Here are some ways to leverage social for B2B influencer efforts:
Do you actively ask your internal team to share content for you? If not, you’d be surprised how many people within your organization will share for you if you make it easy enough. The example below is a “help us share” email that includes:
- Quick “lazy” tweets for easy copy-pasting
- The author’s Twitter handle
- A custom link
- An image attached
Are there people who regularly share your content, or have recently shared a similar piece of content you wrote? If you’ve established that someone has found value in one thing that you’ve posted, it can’t hurt to reach out with other content they might find interesting. Those who have shared your content can make some of the greatest allies. Try to:
- Share or reply to an article of theirs
- Share your new industry case study via a direct message, or a quick email
- Ask them for feedback on your new article
- Recommend another article they might like by your company
- Recommend another article by another company that you respect
- Share something you enjoyed of theirs
- Follow their blog and reach out to them with praise or feedback on an article
Make friends, be helpful, and try not to solicit. In other words—be human. The less you automate this the better luck you’ll have.
3. Co-Create Content
One of the best ways to get influencers attention in the B2B space is to include them in your content. Let’s take that example from above again—a company that offers point-of-sale software to small retail businesses. How might they use co-creation in their content?

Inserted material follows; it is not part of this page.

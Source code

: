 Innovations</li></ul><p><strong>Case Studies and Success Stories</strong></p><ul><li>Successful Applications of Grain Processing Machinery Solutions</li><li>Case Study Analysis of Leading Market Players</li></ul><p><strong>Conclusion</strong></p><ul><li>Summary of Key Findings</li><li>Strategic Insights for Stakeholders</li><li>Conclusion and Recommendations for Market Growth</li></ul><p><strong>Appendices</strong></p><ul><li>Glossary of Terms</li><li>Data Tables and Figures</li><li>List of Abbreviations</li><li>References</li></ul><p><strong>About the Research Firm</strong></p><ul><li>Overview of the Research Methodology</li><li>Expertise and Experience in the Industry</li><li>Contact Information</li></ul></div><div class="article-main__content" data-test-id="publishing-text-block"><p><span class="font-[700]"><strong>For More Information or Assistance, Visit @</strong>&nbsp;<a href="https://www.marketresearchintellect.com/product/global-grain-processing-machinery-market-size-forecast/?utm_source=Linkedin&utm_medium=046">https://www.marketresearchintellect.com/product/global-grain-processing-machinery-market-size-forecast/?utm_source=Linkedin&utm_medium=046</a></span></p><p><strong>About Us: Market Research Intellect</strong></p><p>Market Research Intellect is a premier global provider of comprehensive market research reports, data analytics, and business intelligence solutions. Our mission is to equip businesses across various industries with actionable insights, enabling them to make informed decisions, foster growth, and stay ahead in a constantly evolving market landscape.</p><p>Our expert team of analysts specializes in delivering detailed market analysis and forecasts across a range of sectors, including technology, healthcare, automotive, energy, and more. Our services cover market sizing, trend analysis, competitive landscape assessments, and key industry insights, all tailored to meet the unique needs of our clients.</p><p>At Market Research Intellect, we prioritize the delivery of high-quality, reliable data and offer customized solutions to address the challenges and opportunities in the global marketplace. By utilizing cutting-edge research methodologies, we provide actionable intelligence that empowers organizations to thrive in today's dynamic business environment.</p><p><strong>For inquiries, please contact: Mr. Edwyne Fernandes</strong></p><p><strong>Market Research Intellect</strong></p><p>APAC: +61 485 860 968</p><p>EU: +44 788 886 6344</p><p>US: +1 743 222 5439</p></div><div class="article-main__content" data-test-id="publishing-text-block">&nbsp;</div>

- A blog post round up of the best quotes from small business marketers
- A blog post round up of the top 50 leaders in the customer service space
- An interview with a respected author of a book aimed at small business owners
- A collaborative webinar or podcast with a CEO of another small business software company that offers a service that complements your own
- A section of their site dedicated to user generated content
- A sponsorship at a local small business development conference
The list can go on, and on, and on…the idea is to get creative and think about ways and places that your influencers are already communicating with your target audience. How can you facilitate that in an authentic way that will drive engagement and be mutually beneficial? If you are a leader in your space, then it may be easier to get influencers on board. If you’re not yet a leader in your space, then you’ll need to think about what’s in it for that influencers outside of thought leadership, sometimes these engagements will require compensation.
Influencer outreach in the B2B space is all about building relationships early, often and authentically. Provide helpful information to both your target audience and your target influencers, create a culture of sharing and co-create and collaborate wherever and whenever you can!